Supported by various Jewish organizations, Mrs. Lipstadt has gathered an expensive team of lawyers and scholars, including Anthony Julius, who served as attorney for the late Princess Diana in her divorce. Irving, who lacks similar support, is representing himself in court. Under British rules of discovery, he has gained access to Mrs. Lipstadt's correspondence with these organizations and he intends to expose the methods by which he says Jewish groups conspire to destroy heretics like him. Under assorted laws against “hate speech,” he has already been harassed, banned, and threatened with arrest in several countries where “Holocaust denial” is a crime; Germany is seeking to extradite him for criminal prosecution during the lawsuit!
The Holocaust debate is a strange one, since the Jewish side insists that there is no “other side” (since there is nothing to debate about) while trying not only to ruin those on the nonexistent other side, but to put them in jail — over a difference about historical fact. Forty years ago the British historians A.J.P. Taylor and Hugh Trevor-Roper had a famous and bitter debate over Hitler's responsibility for World War II; but it never occurred to either man to try to get the other fired from his academic position, let alone thrown into prison!
Irving says he has never denied that during World War II the Germans persecuted Jews and killed many of them. But he has disputed many details of the standard account, including the number of the dead and the existence of gas chambers at Auschwitz. Whether these modifications add up to “Holocaust denial” is one point at issue; another is whether he is “dangerous.” Dangerous to whom? More dangerous than laws limiting the freedom of speech? More dangerous than Mrs. Lipstadt's words about Irving himself?

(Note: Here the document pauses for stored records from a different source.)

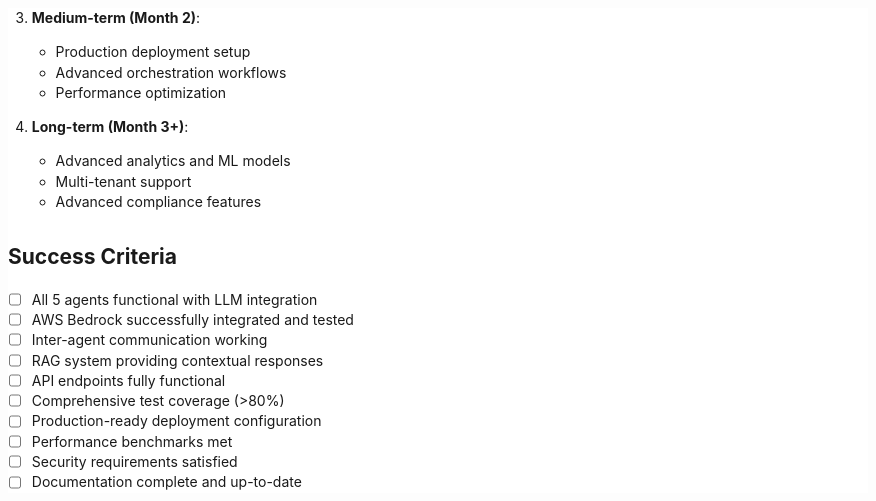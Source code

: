 3. **Medium-term (Month 2)**:
   - Production deployment setup
   - Advanced orchestration workflows
   - Performance optimization

4. **Long-term (Month 3+)**:
   - Advanced analytics and ML models
   - Multi-tenant support
   - Advanced compliance features

## Success Criteria

- [ ] All 5 agents functional with LLM integration
- [ ] AWS Bedrock successfully integrated and tested
- [ ] Inter-agent communication working
- [ ] RAG system providing contextual responses
- [ ] API endpoints fully functional
- [ ] Comprehensive test coverage (>80%)
- [ ] Production-ready deployment configuration
- [ ] Performance benchmarks met
- [ ] Security requirements satisfied
- [ ] Documentation complete and up-to-date

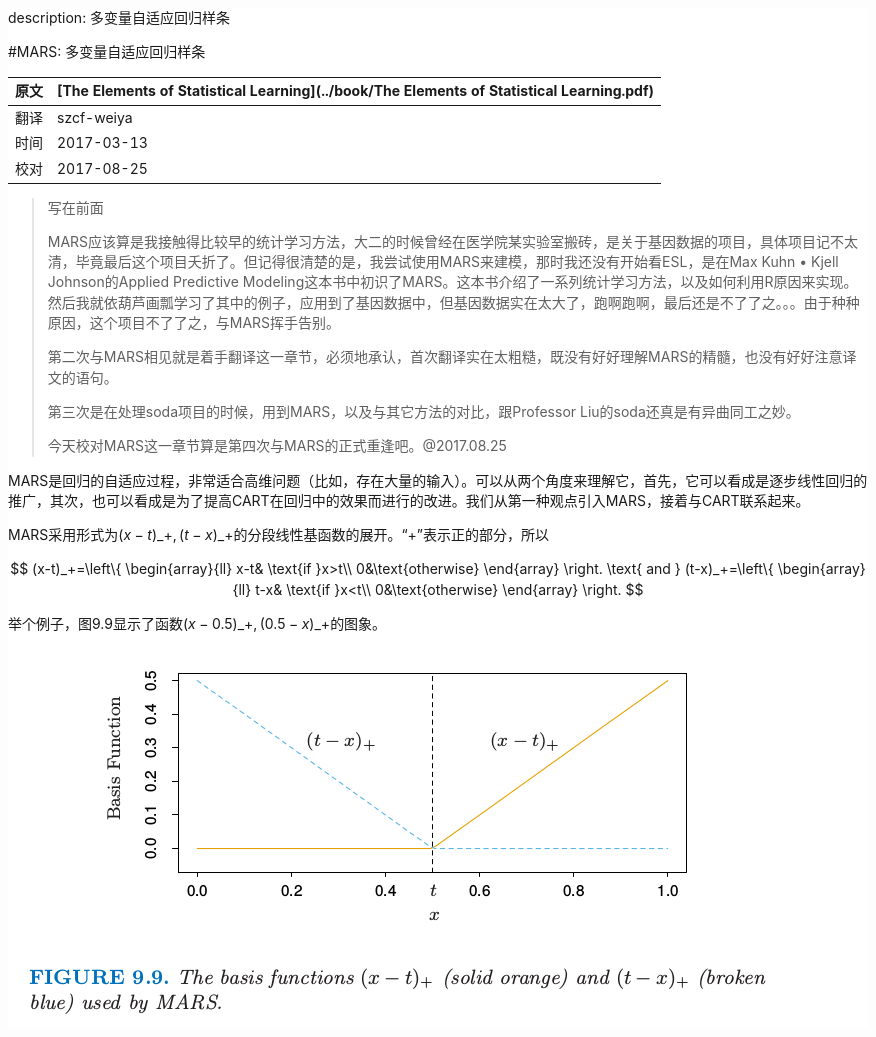 description: 多变量自适应回归样条

#MARS: 多变量自适应回归样条

| 原文   | [The Elements of Statistical Learning](../book/The Elements of Statistical Learning.pdf) |
| ---- | ---------------------------------------- |
| 翻译   | szcf-weiya                               |
| 时间   | 2017-03-13                               |
| 校对   | 2017-08-25                               |

> 写在前面
>
> MARS应该算是我接触得比较早的统计学习方法，大二的时候曾经在医学院某实验室搬砖，是关于基因数据的项目，具体项目记不太清，毕竟最后这个项目夭折了。但记得很清楚的是，我尝试使用MARS来建模，那时我还没有开始看ESL，是在Max Kuhn • Kjell Johnson的Applied Predictive Modeling这本书中初识了MARS。这本书介绍了一系列统计学习方法，以及如何利用R原因来实现。然后我就依葫芦画瓢学习了其中的例子，应用到了基因数据中，但基因数据实在太大了，跑啊跑啊，最后还是不了了之。。。由于种种原因，这个项目不了了之，与MARS挥手告别。
>
> 第二次与MARS相见就是着手翻译这一章节，必须地承认，首次翻译实在太粗糙，既没有好好理解MARS的精髓，也没有好好注意译文的语句。
>
> 第三次是在处理soda项目的时候，用到MARS，以及与其它方法的对比，跟Professor Liu的soda还真是有异曲同工之妙。
>
> 今天校对MARS这一章节算是第四次与MARS的正式重逢吧。@2017.08.25

MARS是回归的自适应过程，非常适合高维问题（比如，存在大量的输入）。可以从两个角度来理解它，首先，它可以看成是逐步线性回归的推广，其次，也可以看成是为了提高CART在回归中的效果而进行的改进。我们从第一种观点引入MARS，接着与CART联系起来。

MARS采用形式为$(x-t)\_+, (t-x)\_+$的分段线性基函数的展开。“+”表示正的部分，所以

$$
(x-t)_+=\left\{
\begin{array}{ll}
x-t& \text{if }x>t\\
0&\text{otherwise}
\end{array}
\right.
\text{  and  }
(t-x)_+=\left\{
\begin{array}{ll}
t-x& \text{if }x<t\\
0&\text{otherwise}
\end{array}
\right.
$$

举个例子，图9.9显示了函数$(x-0.5)\_+, (0.5-x)\_+$的图象。

![](../img/09/fig9.9.png)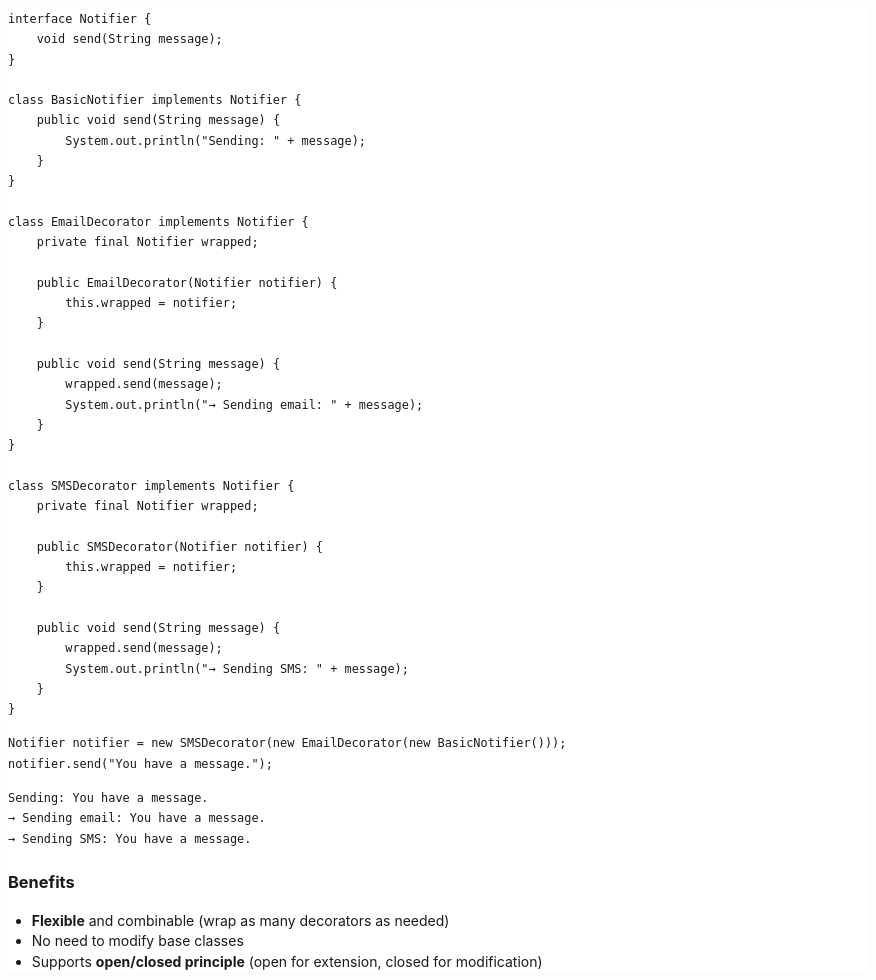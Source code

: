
 ```
interface Notifier {
    void send(String message);
}

class BasicNotifier implements Notifier {
    public void send(String message) {
        System.out.println("Sending: " + message);
    }
}

class EmailDecorator implements Notifier {
    private final Notifier wrapped;

    public EmailDecorator(Notifier notifier) {
        this.wrapped = notifier;
    }

    public void send(String message) {
        wrapped.send(message);
        System.out.println("→ Sending email: " + message);
    }
}

class SMSDecorator implements Notifier {
    private final Notifier wrapped;

    public SMSDecorator(Notifier notifier) {
        this.wrapped = notifier;
    }

    public void send(String message) {
        wrapped.send(message);
        System.out.println("→ Sending SMS: " + message);
    }
}
```

```
Notifier notifier = new SMSDecorator(new EmailDecorator(new BasicNotifier()));
notifier.send("You have a message.");
```

```
Sending: You have a message.
→ Sending email: You have a message.
→ Sending SMS: You have a message.
```

### Benefits
- **Flexible** and combinable (wrap as many decorators as needed)
- No need to modify base classes
- Supports **open/closed principle** (open for extension, closed for modification)
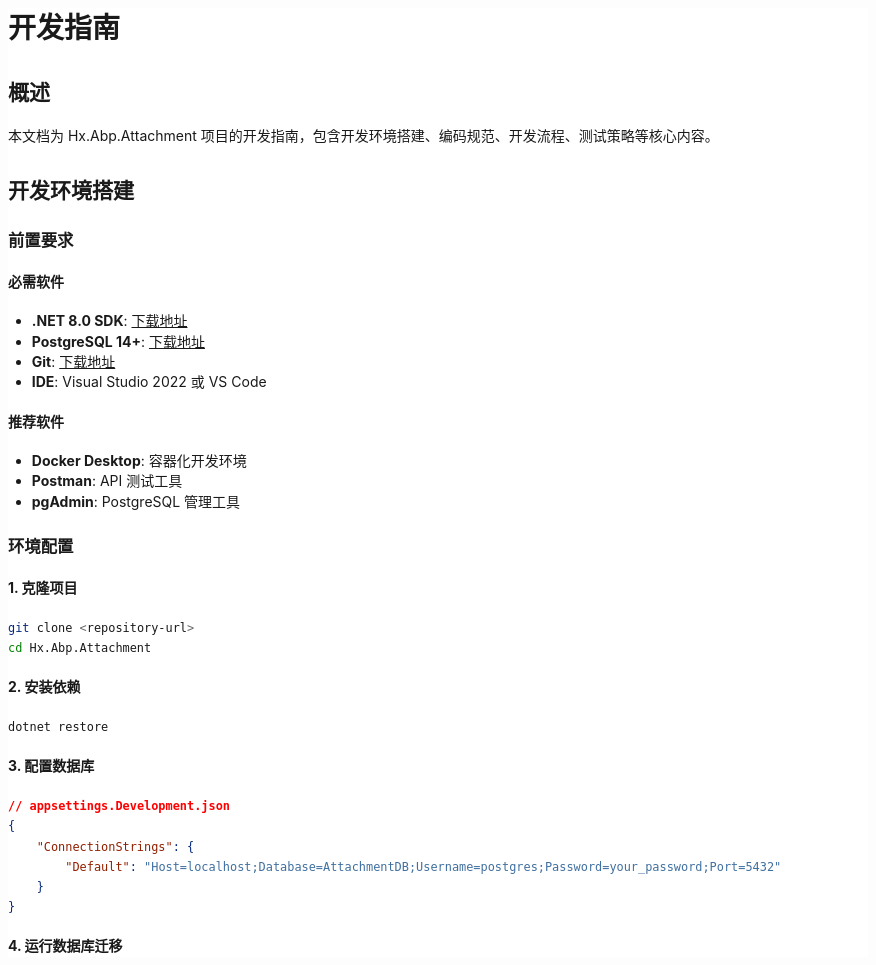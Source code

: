 # 开发指南

## 概述

本文档为 Hx.Abp.Attachment 项目的开发指南，包含开发环境搭建、编码规范、开发流程、测试策略等核心内容。

## 开发环境搭建

### 前置要求

#### 必需软件

-   **.NET 8.0 SDK**: [下载地址](https://dotnet.microsoft.com/download/dotnet/8.0)
-   **PostgreSQL 14+**: [下载地址](https://www.postgresql.org/download/)
-   **Git**: [下载地址](https://git-scm.com/downloads)
-   **IDE**: Visual Studio 2022 或 VS Code

#### 推荐软件

-   **Docker Desktop**: 容器化开发环境
-   **Postman**: API 测试工具
-   **pgAdmin**: PostgreSQL 管理工具

### 环境配置

#### 1. 克隆项目

```bash
git clone <repository-url>
cd Hx.Abp.Attachment
```

#### 2. 安装依赖

```bash
dotnet restore
```

#### 3. 配置数据库

```json
// appsettings.Development.json
{
    "ConnectionStrings": {
        "Default": "Host=localhost;Database=AttachmentDB;Username=postgres;Password=your_password;Port=5432"
    }
}
```

#### 4. 运行数据库迁移
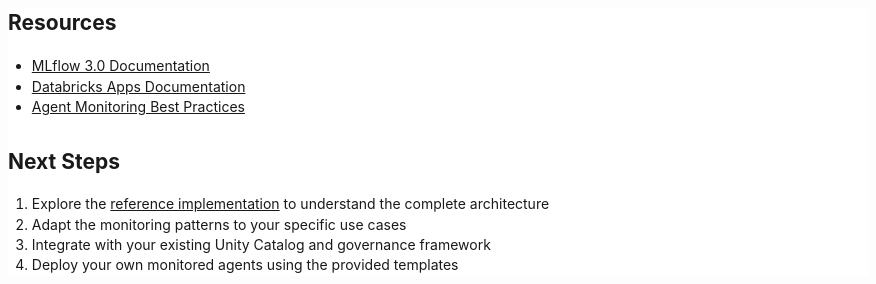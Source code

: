 
## Resources

- [MLflow 3.0 Documentation](https://mlflow.org/docs/latest/index.html)
- [Databricks Apps Documentation](https://docs.databricks.com/apps/index.html)
- [Agent Monitoring Best Practices](https://docs.databricks.com/machine-learning/mlflow/agent-monitoring.html)

## Next Steps

1. Explore the [reference implementation](https://github.com/databricks-solutions/agent-monitoring-demo-app) to understand the complete architecture
2. Adapt the monitoring patterns to your specific use cases
3. Integrate with your existing Unity Catalog and governance framework
4. Deploy your own monitored agents using the provided templates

In any case there is no doubt that powerful forces, especially Jewish ones, have been out to get Irving for many years. But until now, the combative and fearless historian, never one to back down, has been able to do little to defend himself.
The verdict in the trial will probably neither affirm nor refute the occurrence of the Holocaust. The question before the court is whether Mrs. Lipstadt deliberately damaged Irving's career with false statements. Living as she does in a country where libel is pretty much legal, thanks to the U.S. Supreme Court's peculiar reading of the First Amendment, it must come as a shock to her to find herself forced, for once, to back up her charges.
Jewish groups are afraid that a verdict in Irving's favor will amount to an official ruling that the Holocaust never happened. But it need not mean that at all. It could mean no more than that Mrs. Lipstadt committed libel by imputing Holocaust denial–and a “dangerous” version of it at that– to Irving.
Irving, a nonacademic freelance historian, has written many books on World War II, the most famous of which is HITLER'S WAR, in which he argued that Hitler never ordered the destruction of the Jews. The book caused an uproar beyond academe. He has also unearthed important documents and interviewed many of Hitler's close associates; even many professional historians who don't share Irving's German sympathies and his scorn for Winston Churchill agree that his work is indispensable. Most recently the publication of his biography of Joseph Goebbels by St. Martin's Press was canceled under pressure from Jewish groups.
I haven't read Irving's work and would be unable to assess it, but I have met the man himself. A couple of years ago we had lunch in Virginia and I found him a stimulating and captivating conversationalist. He described himself as “a Holocaust skeptic, not a Holocaust denier,” amazed at the proliferation of Holocaust memorials in this country. We agreed that the subject has become a topic of alarming thought control, both of us having experienced forms of it, including personal smears by Jewish fanatics.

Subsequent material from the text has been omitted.